*Task instructions*.
Begin with the first line of the material and write out each line exactly, ending with the line that contains "<p>It may not". Pictures are not part of the copy.
Material for this exercise below:
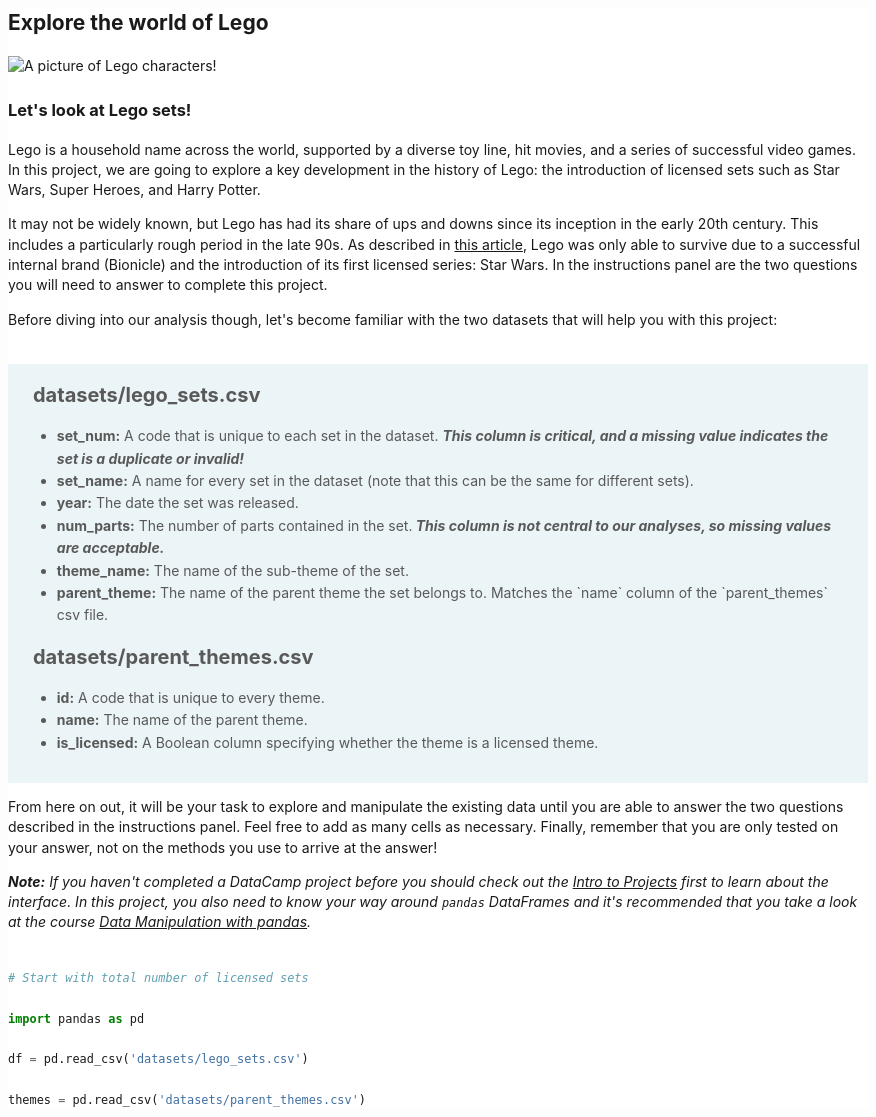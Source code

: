 ## Explore the world of Lego
<p><img src="https://assets.datacamp.com/production/project_981/img/lego_unsplash.jpg" alt="A picture of Lego characters!"></p>
<h3 id="letslookatlegosets">Let's look at Lego sets!</h3>
<p>Lego is a household name across the world, supported by a diverse toy line, hit movies, and a series of successful video games. In this project, we are going to explore a key development in the history of Lego: the introduction of licensed sets such as Star Wars, Super Heroes, and Harry Potter.</p>
<p>It may not be widely known, but Lego has had its share of ups and downs since its inception in the early 20th century. This includes a particularly rough period in the late 90s. As described in <a href="https://www.businessinsider.com/how-lego-made-a-huge-turnaround-2014-2?r=US&IR=T">this article</a>, Lego was only able to survive due to a successful internal brand (Bionicle) and the introduction of its first licensed series: Star Wars. In the instructions panel are the two questions you will need to answer to complete this project.</p>
<p>Before diving into our analysis though, let's become familiar with the two datasets that will help you with this project:<br><br></p>
<div style="background-color: #ebf4f7; color: #595959; text-align:left; vertical-align: middle; padding: 15px 25px 15px 25px; line-height: 1.6;">
    <div style="font-size:20px"><b>datasets/lego_sets.csv</b></div>
<ul>
    <li><b>set_num:</b> A code that is unique to each set in the dataset. <b><i>This column is critical, and a missing value indicates the set is a duplicate or invalid!</i></b></li>
    <li><b>set_name:</b> A name for every set in the dataset (note that this can be the same for different sets).</li>
    <li><b>year:</b> The date the set was released.</li>
    <li><b>num_parts:</b> The number of parts contained in the set.<b><i> This column is not central to our analyses, so missing values are acceptable.</i></b></li>
        <li><b>theme_name:</b> The name of the sub-theme of the set.</li>
    <li><b>parent_theme:</b> The name of the parent theme the set belongs to. Matches the `name` column of the `parent_themes` csv file.</li>
</ul>

<div style="font-size:20px"><b>datasets/parent_themes.csv</b></div>
<ul>
    <li><b>id:</b> A code that is unique to every theme.</li>
    <li><b>name:</b> The name of the parent theme.</li>
    <li><b>is_licensed:</b> A Boolean column specifying whether the theme is a licensed theme.</li>
</ul>
    </div>
<p>From here on out, it will be your task to explore and manipulate the existing data until you are able to answer the two questions described in the instructions panel. Feel free to add as many cells as necessary. Finally, remember that you are only tested on your answer, not on the methods you use to arrive at the answer!</p>
<p><em><strong>Note:</strong> If you haven't completed a DataCamp project before you should check out the <a href="https://projects.datacamp.com/projects/33">Intro to Projects</a> first to learn about the interface. In this project, you also need to know your way around <code>pandas</code> DataFrames and it's recommended that you take a look at the course <a href="https://www.datacamp.com/courses/data-manipulation-with-pandas">Data Manipulation with pandas</a>.</em></p>


```python

# Start with total number of licensed sets 

import pandas as pd

df = pd.read_csv('datasets/lego_sets.csv')

themes = pd.read_csv('datasets/parent_themes.csv')
```
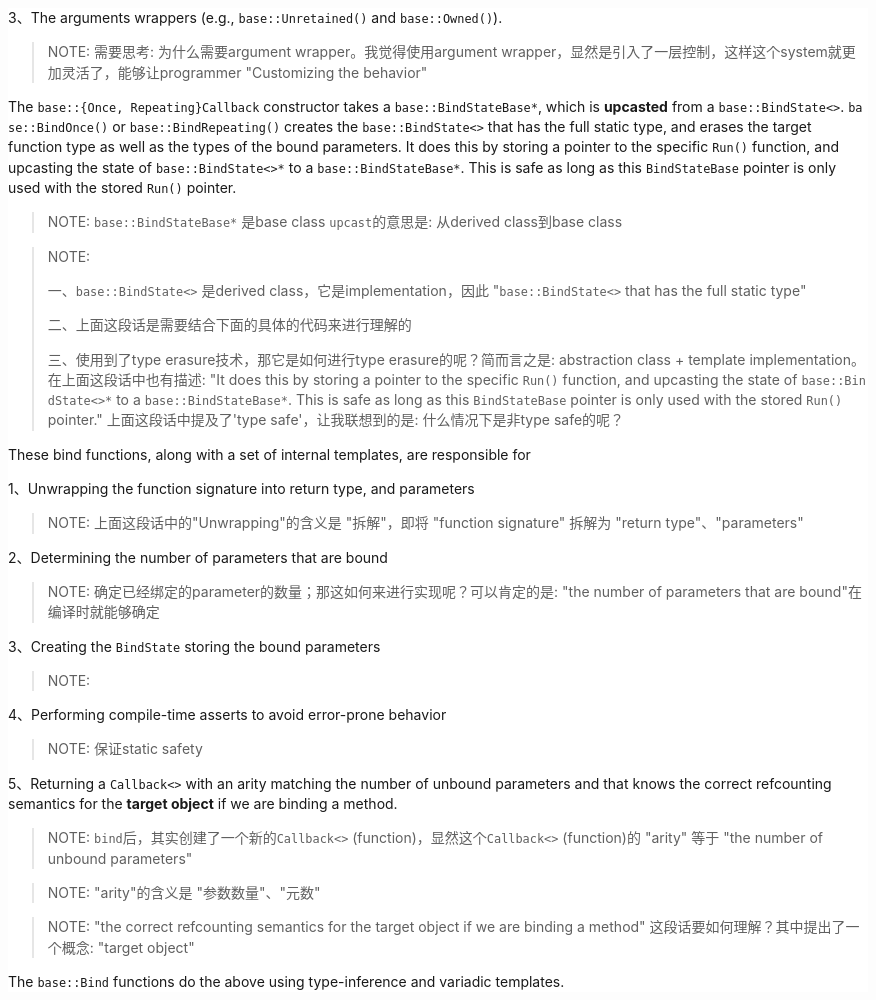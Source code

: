 3、The arguments wrappers (e.g., `base::Unretained()` and `base::Owned()`).

> NOTE: 需要思考: 为什么需要argument wrapper。我觉得使用argument wrapper，显然是引入了一层控制，这样这个system就更加灵活了，能够让programmer "Customizing the behavior"


The `base::{Once, Repeating}Callback` constructor takes a `base::BindStateBase*`, which is **upcasted** from a `base::BindState<>`. `base::BindOnce()` or `base::BindRepeating()` creates the `base::BindState<>` that has the full static type, and erases the target function type as well as the types of the bound parameters. It does this by storing a pointer to the specific `Run()` function, and upcasting the state of `base::BindState<>*` to a `base::BindStateBase*`. This is safe as long as this `BindStateBase` pointer is only used with the stored `Run()` pointer.

> NOTE: 
> `base::BindStateBase*` 是base class
> `upcast`的意思是: 从derived class到base class

> NOTE: 
>
> 一、`base::BindState<>`  是derived class，它是implementation，因此 "`base::BindState<>` that has the full static type"
>
> 二、上面这段话是需要结合下面的具体的代码来进行理解的
>
> 三、使用到了type erasure技术，那它是如何进行type erasure的呢？简而言之是: abstraction class + template implementation。在上面这段话中也有描述: "It does this by storing a pointer to the specific `Run()` function, and upcasting the state of `base::BindState<>*` to a `base::BindStateBase*`. This is safe as long as this `BindStateBase` pointer is only used with the stored `Run()` pointer."
> 上面这段话中提及了'type safe'，让我联想到的是: 什么情况下是非type safe的呢？

These bind functions, along with a set of internal templates, are responsible for

1、Unwrapping the function signature into return type, and parameters

> NOTE: 上面这段话中的"Unwrapping"的含义是 "拆解"，即将 "function signature" 拆解为 "return type"、"parameters"

2、Determining the number of parameters that are bound

> NOTE: 确定已经绑定的parameter的数量；那这如何来进行实现呢？可以肯定的是: "the number of parameters that are bound"在编译时就能够确定

3、Creating the `BindState` storing the bound parameters

> NOTE: 

4、Performing compile-time asserts to avoid error-prone behavior

> NOTE: 保证static safety

5、Returning a `Callback<>` with an arity matching the number of unbound parameters and that knows the correct refcounting semantics for the **target object** if we are binding a method.

> NOTE: `bind`后，其实创建了一个新的`Callback<>` (function)，显然这个`Callback<>` (function)的 "arity" 等于 "the number of unbound parameters"

> NOTE: "arity"的含义是 "参数数量"、"元数"

> NOTE: "the correct refcounting semantics for the target object if we are binding a method" 这段话要如何理解？其中提出了一个概念: "target object"

The `base::Bind` functions do the above using type-inference and variadic templates.
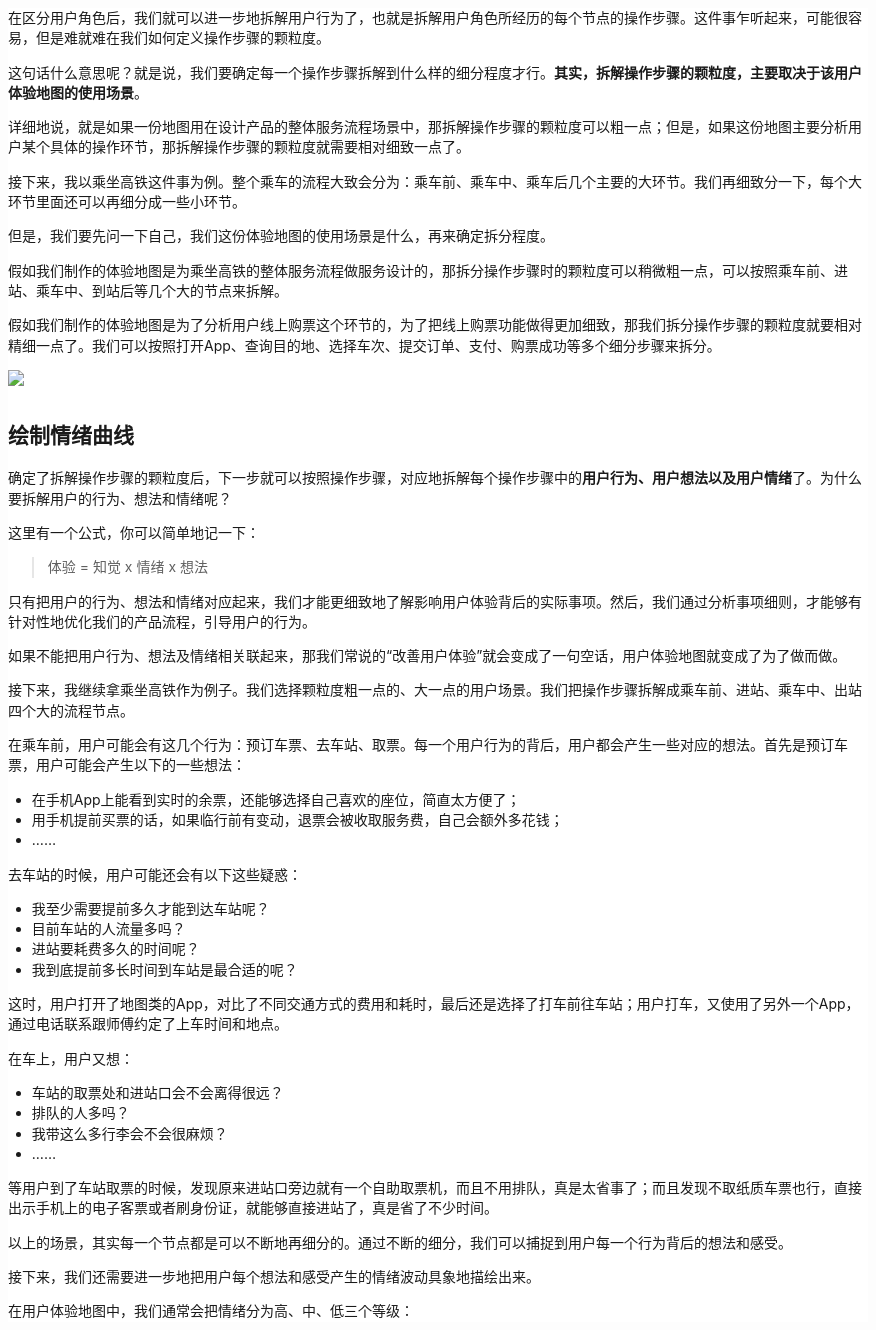 在区分用户角色后，我们就可以进一步地拆解用户行为了，也就是拆解用户角色所经历的每个节点的操作步骤。这件事乍听起来，可能很容易，但是难就难在我们如何定义操作步骤的颗粒度。

这句话什么意思呢？就是说，我们要确定每一个操作步骤拆解到什么样的细分程度才行。**其实，拆解操作步骤的颗粒度，主要取决于该用户体验地图的使用场景**。

详细地说，就是如果一份地图用在设计产品的整体服务流程场景中，那拆解操作步骤的颗粒度可以粗一点；但是，如果这份地图主要分析用户某个具体的操作环节，那拆解操作步骤的颗粒度就需要相对细致一点了。

接下来，我以乘坐高铁这件事为例。整个乘车的流程大致会分为：乘车前、乘车中、乘车后几个主要的大环节。我们再细致分一下，每个大环节里面还可以再细分成一些小环节。

但是，我们要先问一下自己，我们这份体验地图的使用场景是什么，再来确定拆分程度。

假如我们制作的体验地图是为乘坐高铁的整体服务流程做服务设计的，那拆分操作步骤时的颗粒度可以稍微粗一点，可以按照乘车前、进站、乘车中、到站后等几个大的节点来拆解。

假如我们制作的体验地图是为了分析用户线上购票这个环节的，为了把线上购票功能做得更加细致，那我们拆分操作步骤的颗粒度就要相对精细一点了。我们可以按照打开App、查询目的地、选择车次、提交订单、支付、购票成功等多个细分步骤来拆分。

![](https://static001.geekbang.org/resource/image/84/53/84492238dbab362c34507e80b8107a53.jpg?wh=2284%2A463)

## 绘制情绪曲线

确定了拆解操作步骤的颗粒度后，下一步就可以按照操作步骤，对应地拆解每个操作步骤中的**用户行为、用户想法以及用户情绪**了。为什么要拆解用户的行为、想法和情绪呢？

这里有一个公式，你可以简单地记一下：

> 体验 = 知觉 x 情绪 x 想法

只有把用户的行为、想法和情绪对应起来，我们才能更细致地了解影响用户体验背后的实际事项。然后，我们通过分析事项细则，才能够有针对性地优化我们的产品流程，引导用户的行为。

如果不能把用户行为、想法及情绪相关联起来，那我们常说的“改善用户体验”就会变成了一句空话，用户体验地图就变成了为了做而做。

接下来，我继续拿乘坐高铁作为例子。我们选择颗粒度粗一点的、大一点的用户场景。我们把操作步骤拆解成乘车前、进站、乘车中、出站四个大的流程节点。

在乘车前，用户可能会有这几个行为：预订车票、去车站、取票。每一个用户行为的背后，用户都会产生一些对应的想法。首先是预订车票，用户可能会产生以下的一些想法：

- 在手机App上能看到实时的余票，还能够选择自己喜欢的座位，简直太方便了；
- 用手机提前买票的话，如果临行前有变动，退票会被收取服务费，自己会额外多花钱；
- ……

去车站的时候，用户可能还会有以下这些疑惑：

- 我至少需要提前多久才能到达车站呢？
- 目前车站的人流量多吗？
- 进站要耗费多久的时间呢？
- 我到底提前多长时间到车站是最合适的呢？

这时，用户打开了地图类的App，对比了不同交通方式的费用和耗时，最后还是选择了打车前往车站；用户打车，又使用了另外一个App，通过电话联系跟师傅约定了上车时间和地点。

在车上，用户又想：

- 车站的取票处和进站口会不会离得很远？
- 排队的人多吗？
- 我带这么多行李会不会很麻烦？
- ……

等用户到了车站取票的时候，发现原来进站口旁边就有一个自助取票机，而且不用排队，真是太省事了；而且发现不取纸质车票也行，直接出示手机上的电子客票或者刷身份证，就能够直接进站了，真是省了不少时间。

以上的场景，其实每一个节点都是可以不断地再细分的。通过不断的细分，我们可以捕捉到用户每一个行为背后的想法和感受。

接下来，我们还需要进一步地把用户每个想法和感受产生的情绪波动具象地描绘出来。

在用户体验地图中，我们通常会把情绪分为高、中、低三个等级：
End of Material for this exercise.
*Completed exercise*.
Source code

: ## Explore the world of Lego
<p><img src="https://assets.datacamp.com/production/project_981/img/lego_unsplash.jpg" alt="A picture of Lego characters!"></p>
<h3 id="letslookatlegosets">Let's look at Lego sets!</h3>
<p>Lego is a household name across the world, supported by a diverse toy line, hit movies, and a series of successful video games. In this project, we are going to explore a key development in the history of Lego: the introduction of licensed sets such as Star Wars, Super Heroes, and Harry Potter.</p>
<p>It may not be widely known, but Lego has had its share of ups and downs since its inception in the early 20th century. This includes a particularly rough period in the late 90s. As described in <a href="https://www.businessinsider.com/how-lego-made-a-huge-turnaround-2014-2?r=US&IR=T">this article</a>, Lego was only able to survive due to a successful internal brand (Bionicle) and the introduction of its first licensed series: Star Wars. In the instructions panel are the two questions you will need to answer to complete this project.</p>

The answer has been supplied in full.